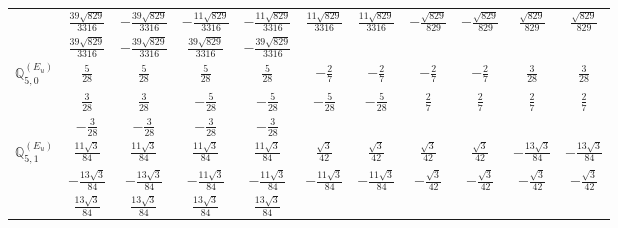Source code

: \documentclass[fleqn,10pt,landscape]{article}
\begin{document}
\begin{itemize}
{\begin{center}
\begin{longtable}{ccccccccccc}
& $ \frac{39 \sqrt{829}}{3316} $ & $ - \frac{39 \sqrt{829}}{3316} $ & $ - \frac{11 \sqrt{829}}{3316} $ & $ - \frac{11 \sqrt{829}}{3316} $ & $ \frac{11 \sqrt{829}}{3316} $ & $ \frac{11 \sqrt{829}}{3316} $ & $ - \frac{\sqrt{829}}{829} $ & $ - \frac{\sqrt{829}}{829} $ & $ \frac{\sqrt{829}}{829} $ & $ \frac{\sqrt{829}}{829} $ \\
& $ \frac{39 \sqrt{829}}{3316} $ & $ - \frac{39 \sqrt{829}}{3316} $ & $ \frac{39 \sqrt{829}}{3316} $ & $ - \frac{39 \sqrt{829}}{3316} $ & $  $ & $  $ & $  $ & $  $ & $  $ & $  $ \\ \hline
$\mathbb{Q}_{5,0}^{(E_{u})}$ & $ \frac{5}{28} $ & $ \frac{5}{28} $ & $ \frac{5}{28} $ & $ \frac{5}{28} $ & $ - \frac{2}{7} $ & $ - \frac{2}{7} $ & $ - \frac{2}{7} $ & $ - \frac{2}{7} $ & $ \frac{3}{28} $ & $ \frac{3}{28} $ \\
& $ \frac{3}{28} $ & $ \frac{3}{28} $ & $ - \frac{5}{28} $ & $ - \frac{5}{28} $ & $ - \frac{5}{28} $ & $ - \frac{5}{28} $ & $ \frac{2}{7} $ & $ \frac{2}{7} $ & $ \frac{2}{7} $ & $ \frac{2}{7} $ \\
& $ - \frac{3}{28} $ & $ - \frac{3}{28} $ & $ - \frac{3}{28} $ & $ - \frac{3}{28} $ & $  $ & $  $ & $  $ & $  $ & $  $ & $  $ \\ \hline
$\mathbb{Q}_{5,1}^{(E_{u})}$ & $ \frac{11 \sqrt{3}}{84} $ & $ \frac{11 \sqrt{3}}{84} $ & $ \frac{11 \sqrt{3}}{84} $ & $ \frac{11 \sqrt{3}}{84} $ & $ \frac{\sqrt{3}}{42} $ & $ \frac{\sqrt{3}}{42} $ & $ \frac{\sqrt{3}}{42} $ & $ \frac{\sqrt{3}}{42} $ & $ - \frac{13 \sqrt{3}}{84} $ & $ - \frac{13 \sqrt{3}}{84} $ \\
& $ - \frac{13 \sqrt{3}}{84} $ & $ - \frac{13 \sqrt{3}}{84} $ & $ - \frac{11 \sqrt{3}}{84} $ & $ - \frac{11 \sqrt{3}}{84} $ & $ - \frac{11 \sqrt{3}}{84} $ & $ - \frac{11 \sqrt{3}}{84} $ & $ - \frac{\sqrt{3}}{42} $ & $ - \frac{\sqrt{3}}{42} $ & $ - \frac{\sqrt{3}}{42} $ & $ - \frac{\sqrt{3}}{42} $ \\
& $ \frac{13 \sqrt{3}}{84} $ & $ \frac{13 \sqrt{3}}{84} $ & $ \frac{13 \sqrt{3}}{84} $ & $ \frac{13 \sqrt{3}}{84} $ & $  $ & $  $ & $  $ & $  $ & $  $ & $  $ \\
\end{longtable}
\end{center}
}
\end{itemize}
\end{document}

◆ ◆ ◆ ◆ ◆

> Exercise instructions
Print the listing again exactly as it appears, except for the pictures, which stay out.

> Completed exercise
Source code

: \documentclass[fleqn,10pt,landscape]{article}
\begin{document}
\begin{itemize}
{\begin{center}
\begin{longtable}{ccccccccccc}
& $ \frac{39 \sqrt{829}}{3316} $ & $ - \frac{39 \sqrt{829}}{3316} $ & $ - \frac{11 \sqrt{829}}{3316} $ & $ - \frac{11 \sqrt{829}}{3316} $ & $ \frac{11 \sqrt{829}}{3316} $ & $ \frac{11 \sqrt{829}}{3316} $ & $ - \frac{\sqrt{829}}{829} $ & $ - \frac{\sqrt{829}}{829} $ & $ \frac{\sqrt{829}}{829} $ & $ \frac{\sqrt{829}}{829} $ \\
& $ \frac{39 \sqrt{829}}{3316} $ & $ - \frac{39 \sqrt{829}}{3316} $ & $ \frac{39 \sqrt{829}}{3316} $ & $ - \frac{39 \sqrt{829}}{3316} $ & $  $ & $  $ & $  $ & $  $ & $  $ & $  $ \\ \hline
$\mathbb{Q}_{5,0}^{(E_{u})}$ & $ \frac{5}{28} $ & $ \frac{5}{28} $ & $ \frac{5}{28} $ & $ \frac{5}{28} $ & $ - \frac{2}{7} $ & $ - \frac{2}{7} $ & $ - \frac{2}{7} $ & $ - \frac{2}{7} $ & $ \frac{3}{28} $ & $ \frac{3}{28} $ \\
& $ \frac{3}{28} $ & $ \frac{3}{28} $ & $ - \frac{5}{28} $ & $ - \frac{5}{28} $ & $ - \frac{5}{28} $ & $ - \frac{5}{28} $ & $ \frac{2}{7} $ & $ \frac{2}{7} $ & $ \frac{2}{7} $ & $ \frac{2}{7} $ \\
& $ - \frac{3}{28} $ & $ - \frac{3}{28} $ & $ - \frac{3}{28} $ & $ - \frac{3}{28} $ & $  $ & $  $ & $  $ & $  $ & $  $ & $  $ \\ \hline
$\mathbb{Q}_{5,1}^{(E_{u})}$ & $ \frac{11 \sqrt{3}}{84} $ & $ \frac{11 \sqrt{3}}{84} $ & $ \frac{11 \sqrt{3}}{84} $ & $ \frac{11 \sqrt{3}}{84} $ & $ \frac{\sqrt{3}}{42} $ & $ \frac{\sqrt{3}}{42} $ & $ \frac{\sqrt{3}}{42} $ & $ \frac{\sqrt{3}}{42} $ & $ - \frac{13 \sqrt{3}}{84} $ & $ - \frac{13 \sqrt{3}}{84} $ \\
& $ - \frac{13 \sqrt{3}}{84} $ & $ - \frac{13 \sqrt{3}}{84} $ & $ - \frac{11 \sqrt{3}}{84} $ & $ - \frac{11 \sqrt{3}}{84} $ & $ - \frac{11 \sqrt{3}}{84} $ & $ - \frac{11 \sqrt{3}}{84} $ & $ - \frac{\sqrt{3}}{42} $ & $ - \frac{\sqrt{3}}{42} $ & $ - \frac{\sqrt{3}}{42} $ & $ - \frac{\sqrt{3}}{42} $ \\
& $ \frac{13 \sqrt{3}}{84} $ & $ \frac{13 \sqrt{3}}{84} $ & $ \frac{13 \sqrt{3}}{84} $ & $ \frac{13 \sqrt{3}}{84} $ & $  $ & $  $ & $  $ & $  $ & $  $ & $  $ \\
\end{longtable}
\end{center}
}
\end{itemize}
\end{document}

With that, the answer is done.